Try it: Read through the records below and copy each line that uses the word "Charakteristik".

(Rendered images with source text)
::::::::::

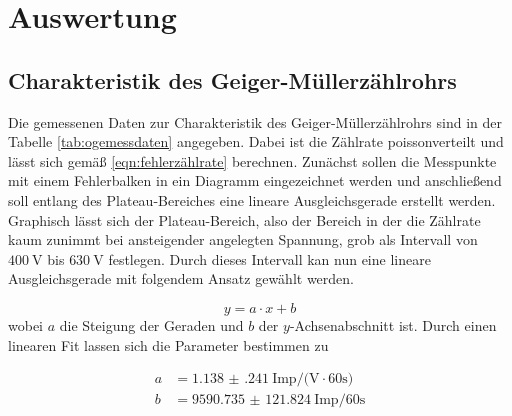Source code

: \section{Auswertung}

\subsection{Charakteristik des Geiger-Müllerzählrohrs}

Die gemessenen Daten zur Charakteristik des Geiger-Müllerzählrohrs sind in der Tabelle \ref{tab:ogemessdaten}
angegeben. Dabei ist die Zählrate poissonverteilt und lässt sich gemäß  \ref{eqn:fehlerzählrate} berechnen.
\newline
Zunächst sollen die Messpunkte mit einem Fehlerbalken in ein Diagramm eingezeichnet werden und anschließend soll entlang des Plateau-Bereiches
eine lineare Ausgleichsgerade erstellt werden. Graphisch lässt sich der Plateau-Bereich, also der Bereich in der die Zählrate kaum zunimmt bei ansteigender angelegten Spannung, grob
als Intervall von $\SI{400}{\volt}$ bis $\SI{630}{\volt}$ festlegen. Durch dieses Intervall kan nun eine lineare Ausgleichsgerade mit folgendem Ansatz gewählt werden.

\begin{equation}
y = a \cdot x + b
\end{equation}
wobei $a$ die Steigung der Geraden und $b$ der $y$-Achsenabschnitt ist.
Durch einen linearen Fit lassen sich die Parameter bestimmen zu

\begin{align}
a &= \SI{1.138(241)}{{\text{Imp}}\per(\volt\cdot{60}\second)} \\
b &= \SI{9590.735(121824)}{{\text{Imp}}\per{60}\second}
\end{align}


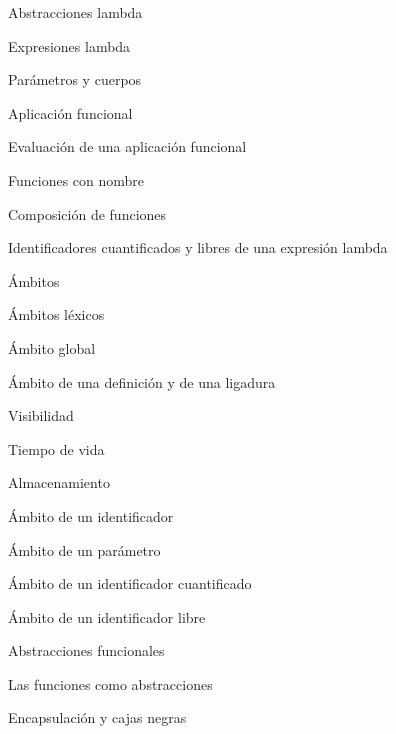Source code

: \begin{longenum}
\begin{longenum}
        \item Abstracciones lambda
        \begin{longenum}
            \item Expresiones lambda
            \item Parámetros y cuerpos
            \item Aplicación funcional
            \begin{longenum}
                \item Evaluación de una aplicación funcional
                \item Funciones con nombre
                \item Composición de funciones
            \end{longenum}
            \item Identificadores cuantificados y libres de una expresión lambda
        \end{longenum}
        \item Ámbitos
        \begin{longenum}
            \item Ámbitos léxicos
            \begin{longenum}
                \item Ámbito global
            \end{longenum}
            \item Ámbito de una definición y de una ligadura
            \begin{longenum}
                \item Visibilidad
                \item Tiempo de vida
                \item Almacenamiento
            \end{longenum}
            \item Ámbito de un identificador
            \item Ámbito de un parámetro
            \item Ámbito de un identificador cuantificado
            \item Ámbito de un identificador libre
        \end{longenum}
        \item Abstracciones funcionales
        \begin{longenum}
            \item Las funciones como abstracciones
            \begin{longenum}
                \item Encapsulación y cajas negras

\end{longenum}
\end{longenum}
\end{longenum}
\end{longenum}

::::::::::

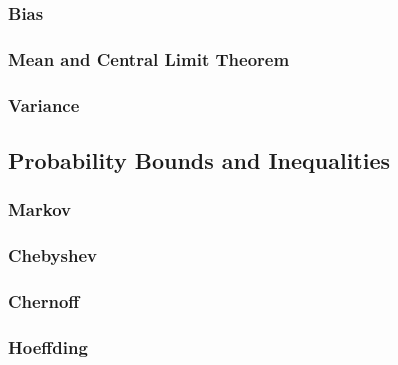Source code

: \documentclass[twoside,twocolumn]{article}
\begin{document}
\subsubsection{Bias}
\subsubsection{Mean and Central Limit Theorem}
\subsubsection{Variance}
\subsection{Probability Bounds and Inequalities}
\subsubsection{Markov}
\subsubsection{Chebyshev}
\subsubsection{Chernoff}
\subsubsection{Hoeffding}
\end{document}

::::::::::

Result of the exercise:
\subsection{Charakteristik des Geiger-Müllerzählrohrs}
Die gemessenen Daten zur Charakteristik des Geiger-Müllerzählrohrs sind in der Tabelle \ref{tab:ogemessdaten}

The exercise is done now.